7. Where there is no objection, payment is made to the beneficiary/s. The death benefit payable will consist of the member’s account balance and any insured amount (if applicable).
Find out more on how to claim a death benefit (PDF, 684kB)
Who can receive a death benefit?
When a member dies, generally a super death benefit can only be paid to their dependants and/or their legal personal representative. This is usually the executor or administrator of their estate.
If we can’t locate a legal personal representative or a dependant, only then can we consider paying the benefit to another person.
Under superannuation law, a dependant can be:
- a spouse or de facto spouse
- a child, including a stepchild, adopted child, or the child of a spouse
- a financial dependant, or
- a person with whom the member was in an interdependency relationship with.
Adult children can receive a member’s death benefit. Minor children and financially dependent children will be considered first.
Tax on death benefits
A lump sum benefit paid to a dependant for tax purposes is generally tax free.
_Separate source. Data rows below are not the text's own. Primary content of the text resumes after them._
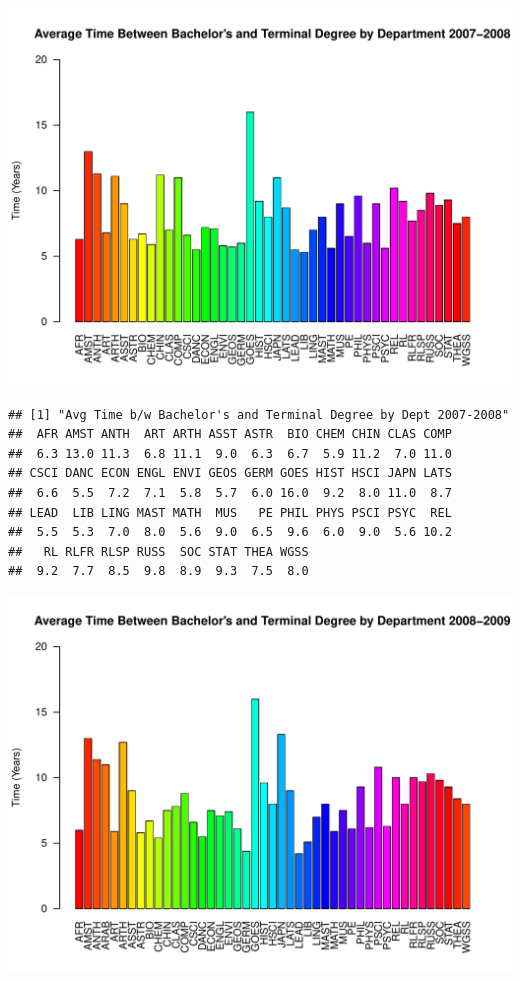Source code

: \documentclass[12pt,a4paper]{article}\usepackage[]{graphicx}\usepackage[]{color}
\makeatletter
\def\maxwidth{ %
  \ifdim\Gin@nat@width>\linewidth
    \linewidth
  \else
    \Gin@nat@width
  \fi
}
\newenvironment{kframe}{%
 \def\at@end@of@kframe{}%
 \ifinner\ifhmode%
  \def\at@end@of@kframe{\end{minipage}}%
  \begin{minipage}{\columnwidth}%
 \fi\fi%
 \def\FrameCommand##1{\hskip\@totalleftmargin \hskip-\fboxsep
 \colorbox{shadecolor}{##1}\hskip-\fboxsep
     \hskip-\linewidth \hskip-\@totalleftmargin \hskip\columnwidth}%
 \MakeFramed {\advance\hsize-\width
   \@totalleftmargin\z@ \linewidth\hsize
   \@setminipage}}%
 {\par\unskip\endMakeFramed%
 \at@end@of@kframe}
\newenvironment{knitrout}{}{} %
\theoremstyle{definition}
\makeatother
\begin{document}
\begin{knitrout}
\includegraphics[width=\maxwidth]{figure/unnamed-chunk-13-4} 
\begin{kframe}\begin{verbatim}
## [1] "Avg Time b/w Bachelor's and Terminal Degree by Dept 2007-2008"
##  AFR AMST ANTH  ART ARTH ASST ASTR  BIO CHEM CHIN CLAS COMP 
##  6.3 13.0 11.3  6.8 11.1  9.0  6.3  6.7  5.9 11.2  7.0 11.0 
## CSCI DANC ECON ENGL ENVI GEOS GERM GOES HIST HSCI JAPN LATS 
##  6.6  5.5  7.2  7.1  5.8  5.7  6.0 16.0  9.2  8.0 11.0  8.7 
## LEAD  LIB LING MAST MATH  MUS   PE PHIL PHYS PSCI PSYC  REL 
##  5.5  5.3  7.0  8.0  5.6  9.0  6.5  9.6  6.0  9.0  5.6 10.2 
##   RL RLFR RLSP RUSS  SOC STAT THEA WGSS 
##  9.2  7.7  8.5  9.8  8.9  9.3  7.5  8.0
\end{verbatim}
\end{kframe}
\includegraphics[width=\maxwidth]{figure/unnamed-chunk-13-5} 

\end{knitrout}
\end{document}
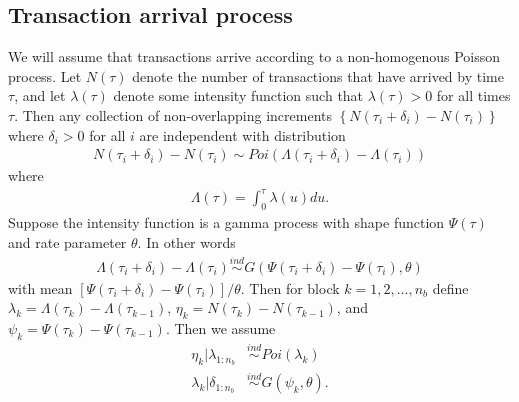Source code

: \documentclass{article}
\begin{document}
\subsection{Transaction arrival process}
We will assume that transactions arrive according to a non-homogenous Poisson process. Let $N(\tau)$ denote the number of transactions that have arrived by time $\tau$, and let $\lambda(\tau)$ denote some intensity function such that $\lambda(\tau) > 0$ for all times $\tau$. Then any collection of non-overlapping increments $\left\{N(\tau_i + \delta_i) - N(\tau_i)\right\}$ where $\delta_i>0$ for all $i$ are independent with distribution
\begin{align*}
N(\tau_i + \delta_i) - N(\tau_i) \sim Poi(\Lambda(\tau_i + \delta_i) - \Lambda(\tau_i))
\end{align*}
where 
\begin{align*}
\Lambda(\tau) = \int_0^\tau \lambda(u)du.
\end{align*}
Suppose the intensity function is a gamma process with shape function $\Psi(\tau)$ and rate parameter $\theta$. In other words
\begin{align*}
\Lambda(\tau_i + \delta_i) - \Lambda(\tau_i) \stackrel{ind}{\sim} G(\Psi(\tau_i + \delta_i) - \Psi(\tau_i), \theta)
\end{align*}
with mean $[\Psi(\tau_i + \delta_i) - \Psi(\tau_i)]/\theta$. Then for block $k=1,2,\dots,n_{b}$ define $\lambda_k = \Lambda(\tau_k) - \Lambda(\tau_{k-1})$, $\eta_k = N(\tau_k) - N(\tau_{k-1})$, and $\psi_k = \Psi(\tau_k) - \Psi(\tau_{k-1})$. Then we assume
\begin{align*}
\eta_k | \lambda_{1:n_{b}} &\stackrel{ind}{\sim} Poi(\lambda_k)\\
\lambda_k|\delta_{1:n_{b}} &\stackrel{ind}{\sim} G(\psi_k, \theta).
\end{align*}
\end{document}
How we define a dependant for tax purposes is different to the definition that we use when deciding where to pay a death benefit. A dependant for tax purposes includes:
- a spouse, former spouse or a de facto spouse
- children under age 18
- a person with whom the member had an interdependency relationship, and
- any other person who was financially dependent on the member.
If we pay the legal personal representative, we don’t deduct tax. The legal personal representative is then responsible for managing the estate’s tax affairs.
If you’re not a dependant for tax purposes, it’s very likely you will have to pay tax on the benefit. Exactly how much will depend on factors like what kinds of contributions were made into the account and whether or not the super fund deducted tax from contributions and earnings.
Case study: Tax on death cover
Alec has $100,000 in his super balance and death cover of $750,000. He has a total benefit of $850,000 payable in the event of his death. The binding death benefit nomination on his account tells us to pay 100% of his benefit to his adult child, Ruth. As Alec’s child, Ruth is considered a dependant under super law and fund rules.
Alec passes away unexpectedly. As there was a valid binding nomination on his account, Ruth receives Alec’s total death benefit. Ruth was not financially dependent on her father at the time of his death, so she is not considered a dependant for tax purposes. Ruth will have to pay tax on the benefit.